Data extracted from a collection:
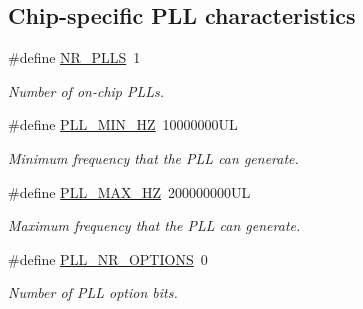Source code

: \subsection*{Chip-\/specific P\-L\-L characteristics}
\begin{DoxyCompactItemize}
\item 
\hypertarget{group__pll__group_ga23ebd75638f609ce613b82e773ea48a5}{\#define \hyperlink{group__pll__group_ga23ebd75638f609ce613b82e773ea48a5}{N\-R\-\_\-\-P\-L\-L\-S}~1}\label{group__pll__group_ga23ebd75638f609ce613b82e773ea48a5}

\begin{DoxyCompactList}\small\item\em Number of on-\/chip P\-L\-Ls. \end{DoxyCompactList}\item 
\hypertarget{group__pll__group_ga58acd4425beaa32dad5ccffa073cb0a5}{\#define \hyperlink{group__pll__group_ga58acd4425beaa32dad5ccffa073cb0a5}{P\-L\-L\-\_\-\-M\-I\-N\-\_\-\-H\-Z}~10000000\-U\-L}\label{group__pll__group_ga58acd4425beaa32dad5ccffa073cb0a5}

\begin{DoxyCompactList}\small\item\em Minimum frequency that the P\-L\-L can generate. \end{DoxyCompactList}\item 
\hypertarget{group__pll__group_gaeced77fb7ec635ab33085a71a0c15227}{\#define \hyperlink{group__pll__group_gaeced77fb7ec635ab33085a71a0c15227}{P\-L\-L\-\_\-\-M\-A\-X\-\_\-\-H\-Z}~200000000\-U\-L}\label{group__pll__group_gaeced77fb7ec635ab33085a71a0c15227}

\begin{DoxyCompactList}\small\item\em Maximum frequency that the P\-L\-L can generate. \end{DoxyCompactList}\item 
\hypertarget{group__pll__group_gae74457d5b4073fdb82cb6b9f3d8b76e2}{\#define \hyperlink{group__pll__group_gae74457d5b4073fdb82cb6b9f3d8b76e2}{P\-L\-L\-\_\-\-N\-R\-\_\-\-O\-P\-T\-I\-O\-N\-S}~0}\label{group__pll__group_gae74457d5b4073fdb82cb6b9f3d8b76e2}

\begin{DoxyCompactList}\small\item\em Number of P\-L\-L option bits. \end{DoxyCompactList}\end{DoxyCompactItemize}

▸ **What the exercise asks**
Looking at the records above, say how many lines contain the string "frequency". Give the number and no other words.

▸ **Answer section**
2